Fine-Tuning for Perceptual Alignment:

• ANN models had low accuracy (0.2802) on varMNIST, revealing a gap in perceptual variability between humans and networks. After:
  Population-Level Fine-Tuning with data from all participants, accuracy improved to 0.5569.
  Subject-Level Fine-Tuning with individual data, accuracy increased to 0.6230, highlighting individual perceptual differences.

Subject Clustering Analysis:

• Participants were grouped into eight clusters based on behavior similarity. Models predicted in-cluster behavior more accurately than out-cluster, confirming significant perceptual differences across participants.

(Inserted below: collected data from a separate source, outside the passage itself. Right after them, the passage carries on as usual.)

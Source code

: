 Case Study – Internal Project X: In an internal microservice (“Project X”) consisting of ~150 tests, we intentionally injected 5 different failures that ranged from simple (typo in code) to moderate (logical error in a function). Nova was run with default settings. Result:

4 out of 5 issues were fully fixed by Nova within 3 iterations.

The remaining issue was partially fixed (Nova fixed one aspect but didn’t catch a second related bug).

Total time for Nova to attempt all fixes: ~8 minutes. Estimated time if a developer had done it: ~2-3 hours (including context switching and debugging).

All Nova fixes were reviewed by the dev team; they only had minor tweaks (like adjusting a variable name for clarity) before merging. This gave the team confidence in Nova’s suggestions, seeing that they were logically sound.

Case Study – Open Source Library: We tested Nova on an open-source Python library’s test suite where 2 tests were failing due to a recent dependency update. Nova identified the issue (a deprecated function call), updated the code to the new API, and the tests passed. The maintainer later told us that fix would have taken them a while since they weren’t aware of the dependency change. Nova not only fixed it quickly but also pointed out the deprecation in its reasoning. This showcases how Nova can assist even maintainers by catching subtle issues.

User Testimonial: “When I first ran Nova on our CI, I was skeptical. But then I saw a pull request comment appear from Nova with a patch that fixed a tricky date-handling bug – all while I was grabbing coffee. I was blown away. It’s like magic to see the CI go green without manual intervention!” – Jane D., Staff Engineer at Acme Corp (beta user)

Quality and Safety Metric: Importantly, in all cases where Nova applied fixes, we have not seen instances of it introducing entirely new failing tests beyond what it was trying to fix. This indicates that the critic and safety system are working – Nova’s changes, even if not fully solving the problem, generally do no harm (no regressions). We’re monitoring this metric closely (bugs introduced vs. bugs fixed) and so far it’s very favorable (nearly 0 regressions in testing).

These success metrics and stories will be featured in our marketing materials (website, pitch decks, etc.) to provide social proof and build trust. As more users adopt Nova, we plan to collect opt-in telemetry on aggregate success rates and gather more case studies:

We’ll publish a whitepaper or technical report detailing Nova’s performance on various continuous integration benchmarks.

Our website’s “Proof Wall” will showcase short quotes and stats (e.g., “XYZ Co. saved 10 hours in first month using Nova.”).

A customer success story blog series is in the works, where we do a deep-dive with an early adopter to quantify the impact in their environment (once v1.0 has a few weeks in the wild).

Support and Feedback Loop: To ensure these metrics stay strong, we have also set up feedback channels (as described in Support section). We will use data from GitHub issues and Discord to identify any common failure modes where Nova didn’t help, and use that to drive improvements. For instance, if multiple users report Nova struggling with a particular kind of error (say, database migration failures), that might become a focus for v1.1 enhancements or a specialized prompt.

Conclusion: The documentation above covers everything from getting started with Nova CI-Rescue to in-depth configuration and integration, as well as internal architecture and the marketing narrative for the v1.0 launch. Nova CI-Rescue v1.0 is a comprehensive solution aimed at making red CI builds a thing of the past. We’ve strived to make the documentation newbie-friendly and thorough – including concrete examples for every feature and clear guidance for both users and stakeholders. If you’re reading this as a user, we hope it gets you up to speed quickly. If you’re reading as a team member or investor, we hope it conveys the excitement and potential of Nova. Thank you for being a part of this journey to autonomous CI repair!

Controversial stimuli between subjects unveil individual differences in perceptual variability

Generating Controversial Stimuli:

• Using fine-tuned models, we generated controversial stimuli to explore individual perceptual differences. We compared:
  Subject-Subject Testing: Adversarial classifiers created stimuli that caused two individuals to make different decisions, highlighting their perceptual differences.
  Subject-Group Testing: Stimuli were generated between an individual’s fine-tuned model and a group model, revealing differences between the individual and the collective.

Disagreement Patterns:

• We identified typical patterns in controversial stimuli, called disagreement patterns. For instance, some subjects consistently disagreed on digits like 3 and 7, or 3 and 8. These patterns show that even in seemingly objective tasks like digit recognition, individual differences and preferences exist.

Discussion

Key Findings:

• We generated stimuli from ANN perceptual boundaries, effectively evoking diverse human perceptual experiences.
• Controversial stimuli revealed individual differences in human perception, advancing understanding of variability between humans and AI.

Advantages Over Prior Work:

• Unlike previous studies that focused on either humans or ANNs, our method influences both, allowing for a more comprehensive analysis of perceptual boundaries.
• The use of diffusion models increases image naturalness and sampling flexibility, enhancing human-AI perceptual alignment.

Broader Impact:

• Our framework enables personalized perceptual modulation, making studies on human perception more efficient.
• Combining controversial and adversarial stimuli with diffusion models significantly improves the generation of impactful stimuli.

Limitations and Future Work:

• Expanding the dataset to natural images and diverse participants will better capture human variability.
• Further improvements are needed in AI-human alignment using optimal experimental design.

This paper has been submitted to ICLR2025.